Но и вновь Скорина ничего не услышал, он единственно видел перед собою в рассеянном дневном свете, заполняющем храм, старого монаха, который принимал его за чужеземца, за пришельца и настойчиво просил услышать нечто.

— В том и беда, что не слышим друг друга, — заключил Ананий и поднял руки высоко над собою. — Тогда, может быть, тех, кто громче других на площадях и в ратуше кричат, услышишь, — наконец предложил Ананий и, подражая кому-то хорошо знакомому, стал вскрикивать; Башты ни единой целой — ни шестиугольной, ни четырехугольной, ни круглой! Ни ручниц на стенах, ни затынных пищалей, ни гаковниц! А что если опять осада?! Мы — Корсаковичи, и наша отчинная городня между Себежской и Михайловскими башнями. Мы, Корсаковичи, последнего пенязя не пожалеем, дабы неприступным место Полоцкое оставалось! Корсаковичи — такие!..

Уже сгущались сумерки. В сумерках величественного Софийского храма Скорина все еще слышал голос иеромонаха Анания, которому, наверное, прежде всего и хотелось быть просто услышанным, тем более, что сей новый и молодой человек знает и голубницу в храме, и храм и наверняка ведь поймет, что если где и заговаривается он, Ананий, по старости своей, то потому только, что многое может сказать устами своими.

...Чтобы купец да денег не нашел, в это Франтишек Скорина — сын купца — поверить не мог!
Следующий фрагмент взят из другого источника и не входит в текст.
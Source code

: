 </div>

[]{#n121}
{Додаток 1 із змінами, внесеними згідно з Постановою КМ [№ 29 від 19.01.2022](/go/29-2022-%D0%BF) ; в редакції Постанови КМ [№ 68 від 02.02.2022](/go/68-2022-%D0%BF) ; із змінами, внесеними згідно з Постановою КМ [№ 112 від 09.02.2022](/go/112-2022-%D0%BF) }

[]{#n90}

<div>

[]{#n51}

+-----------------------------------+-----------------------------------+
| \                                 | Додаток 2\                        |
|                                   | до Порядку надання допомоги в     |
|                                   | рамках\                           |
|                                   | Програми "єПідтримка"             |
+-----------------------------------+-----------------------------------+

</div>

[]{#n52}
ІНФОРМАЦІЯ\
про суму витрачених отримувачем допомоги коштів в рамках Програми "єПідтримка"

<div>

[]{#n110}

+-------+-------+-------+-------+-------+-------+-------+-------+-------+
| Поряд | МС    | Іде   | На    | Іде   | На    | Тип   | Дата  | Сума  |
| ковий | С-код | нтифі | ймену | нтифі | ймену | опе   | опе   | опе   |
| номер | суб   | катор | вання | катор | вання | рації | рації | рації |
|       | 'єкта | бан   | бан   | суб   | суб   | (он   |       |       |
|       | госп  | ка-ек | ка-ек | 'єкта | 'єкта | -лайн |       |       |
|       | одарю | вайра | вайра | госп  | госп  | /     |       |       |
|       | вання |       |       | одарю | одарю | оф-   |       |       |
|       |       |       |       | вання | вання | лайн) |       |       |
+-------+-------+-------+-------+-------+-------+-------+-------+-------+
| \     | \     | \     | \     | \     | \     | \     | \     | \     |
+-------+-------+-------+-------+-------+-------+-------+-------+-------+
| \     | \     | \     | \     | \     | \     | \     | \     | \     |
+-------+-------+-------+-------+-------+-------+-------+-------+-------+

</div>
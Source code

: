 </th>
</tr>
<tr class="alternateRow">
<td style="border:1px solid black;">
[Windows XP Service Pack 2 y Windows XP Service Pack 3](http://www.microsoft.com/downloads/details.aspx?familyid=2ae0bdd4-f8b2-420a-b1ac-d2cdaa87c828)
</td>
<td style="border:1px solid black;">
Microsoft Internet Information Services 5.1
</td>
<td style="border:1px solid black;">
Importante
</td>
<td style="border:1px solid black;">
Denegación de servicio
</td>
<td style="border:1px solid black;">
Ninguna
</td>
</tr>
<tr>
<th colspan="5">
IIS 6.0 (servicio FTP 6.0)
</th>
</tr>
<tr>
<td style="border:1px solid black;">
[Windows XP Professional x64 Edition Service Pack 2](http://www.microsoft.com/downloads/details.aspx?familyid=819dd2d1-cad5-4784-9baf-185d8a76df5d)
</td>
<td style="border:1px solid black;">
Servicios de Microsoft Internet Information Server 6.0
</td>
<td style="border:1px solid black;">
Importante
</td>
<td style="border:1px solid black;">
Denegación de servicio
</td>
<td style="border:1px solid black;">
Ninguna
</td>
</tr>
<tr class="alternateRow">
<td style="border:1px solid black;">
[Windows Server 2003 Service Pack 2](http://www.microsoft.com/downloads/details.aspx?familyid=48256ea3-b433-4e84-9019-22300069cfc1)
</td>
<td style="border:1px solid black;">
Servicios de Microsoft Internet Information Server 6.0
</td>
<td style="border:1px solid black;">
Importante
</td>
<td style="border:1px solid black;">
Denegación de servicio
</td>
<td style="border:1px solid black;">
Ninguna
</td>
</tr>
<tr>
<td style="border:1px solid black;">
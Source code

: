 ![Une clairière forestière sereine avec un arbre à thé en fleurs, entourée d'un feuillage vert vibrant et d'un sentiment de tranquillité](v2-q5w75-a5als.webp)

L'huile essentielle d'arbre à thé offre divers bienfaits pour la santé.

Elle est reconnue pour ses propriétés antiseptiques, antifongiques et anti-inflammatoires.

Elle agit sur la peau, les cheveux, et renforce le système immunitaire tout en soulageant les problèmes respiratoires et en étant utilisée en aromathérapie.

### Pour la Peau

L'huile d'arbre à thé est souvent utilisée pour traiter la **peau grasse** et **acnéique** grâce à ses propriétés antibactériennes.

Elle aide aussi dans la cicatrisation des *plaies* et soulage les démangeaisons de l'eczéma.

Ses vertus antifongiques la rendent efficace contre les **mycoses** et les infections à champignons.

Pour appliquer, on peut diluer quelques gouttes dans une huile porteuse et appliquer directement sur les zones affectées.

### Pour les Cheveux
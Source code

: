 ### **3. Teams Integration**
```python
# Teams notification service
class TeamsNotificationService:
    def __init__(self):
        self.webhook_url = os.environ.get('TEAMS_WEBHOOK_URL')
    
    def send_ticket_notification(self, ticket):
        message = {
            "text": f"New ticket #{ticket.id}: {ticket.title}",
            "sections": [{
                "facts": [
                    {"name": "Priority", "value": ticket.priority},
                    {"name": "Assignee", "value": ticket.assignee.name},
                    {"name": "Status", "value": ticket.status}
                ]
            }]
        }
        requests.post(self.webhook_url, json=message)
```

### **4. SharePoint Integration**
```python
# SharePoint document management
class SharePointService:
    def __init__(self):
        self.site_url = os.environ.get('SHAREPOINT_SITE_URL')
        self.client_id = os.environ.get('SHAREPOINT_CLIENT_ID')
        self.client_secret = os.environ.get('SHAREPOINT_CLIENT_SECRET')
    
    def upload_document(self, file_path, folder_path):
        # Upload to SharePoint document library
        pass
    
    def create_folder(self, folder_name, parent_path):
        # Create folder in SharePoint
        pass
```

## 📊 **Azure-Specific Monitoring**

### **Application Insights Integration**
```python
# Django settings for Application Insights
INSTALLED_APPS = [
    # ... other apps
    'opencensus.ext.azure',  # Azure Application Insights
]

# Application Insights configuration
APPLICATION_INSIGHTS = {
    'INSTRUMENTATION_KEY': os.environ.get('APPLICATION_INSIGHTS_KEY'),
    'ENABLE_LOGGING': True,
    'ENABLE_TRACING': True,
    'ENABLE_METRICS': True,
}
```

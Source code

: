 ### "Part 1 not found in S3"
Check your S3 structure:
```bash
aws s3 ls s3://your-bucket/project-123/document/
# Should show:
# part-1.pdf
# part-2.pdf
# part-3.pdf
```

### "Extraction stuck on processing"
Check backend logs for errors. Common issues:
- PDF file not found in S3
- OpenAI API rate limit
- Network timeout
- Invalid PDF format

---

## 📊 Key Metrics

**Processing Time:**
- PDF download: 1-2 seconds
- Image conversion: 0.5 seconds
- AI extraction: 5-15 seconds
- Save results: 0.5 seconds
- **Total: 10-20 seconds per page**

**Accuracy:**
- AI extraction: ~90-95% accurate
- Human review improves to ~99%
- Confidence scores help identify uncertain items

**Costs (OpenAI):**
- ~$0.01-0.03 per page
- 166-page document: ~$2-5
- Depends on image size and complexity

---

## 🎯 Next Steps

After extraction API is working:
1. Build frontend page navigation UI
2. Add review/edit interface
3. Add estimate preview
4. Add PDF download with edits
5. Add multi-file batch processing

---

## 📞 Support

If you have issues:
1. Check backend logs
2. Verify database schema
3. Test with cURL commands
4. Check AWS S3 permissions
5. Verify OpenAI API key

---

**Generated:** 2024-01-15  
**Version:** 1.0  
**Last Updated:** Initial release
И однажды, после своего очередного посещения ратуши, Франтишек, по-мальчишески озоруя, принялся, точно по писаному, обрушивать на брата своего просто неудержимые потоки слов: «...Король польский Жигимонт I... Ивану Скориничу... Франтишеку Скориничу...» «Дали есмо им и то подтверждаем сим нашим листом вѣчно и непорушно им самим... з людьми путными, з их землями пашными и бортными и з роспашы, з лесы, з дубровами, з балоты, с лозами, з сйножатьми, з луги, и з озйры, и з рѣками, и з рйчками, с криницами, с потокы, з бобровыми гоны, и с ставы, и с ставищи, и з млыны или их вымелками и ссажевками, и з ловы звериными и пташьими и рыбными и со всими входы тых людей и платы грошовыми и иншими податьми и доходы и вжитки...» Ну, почему тебе, Иване, король Жигимонт наш наидобрейший хоть одной такой жалованной бумаженции не дал, — почему? Вот пошел бы ты, как другие, да и обошел дарованные тебе, дорогой мой, угодья «з дороги да в бродок, а з бродку да в болота, а из болота межею да в пруд, а из пруда межою да в дворшцъный мох, а от того мху межою да в прорытую гору, а ис прорытое горы у-во мхи, а изо мхов да в Молинъце озерко, а из Молинца долинами да в чистый мох, а из чистого в заборский, от заборского в росеньский да через владычные дубы...»

Начитавшись у магистратского писаря в ратуше разных жалованных грамот, Франтишек так вот не без игривости дарил брату надежды на бог весть что, поскольку ни наследства для них ниоткуда не ожидалось, ни такого еще случая не было, чтоб король мещанину да от собственного куса пожаловал!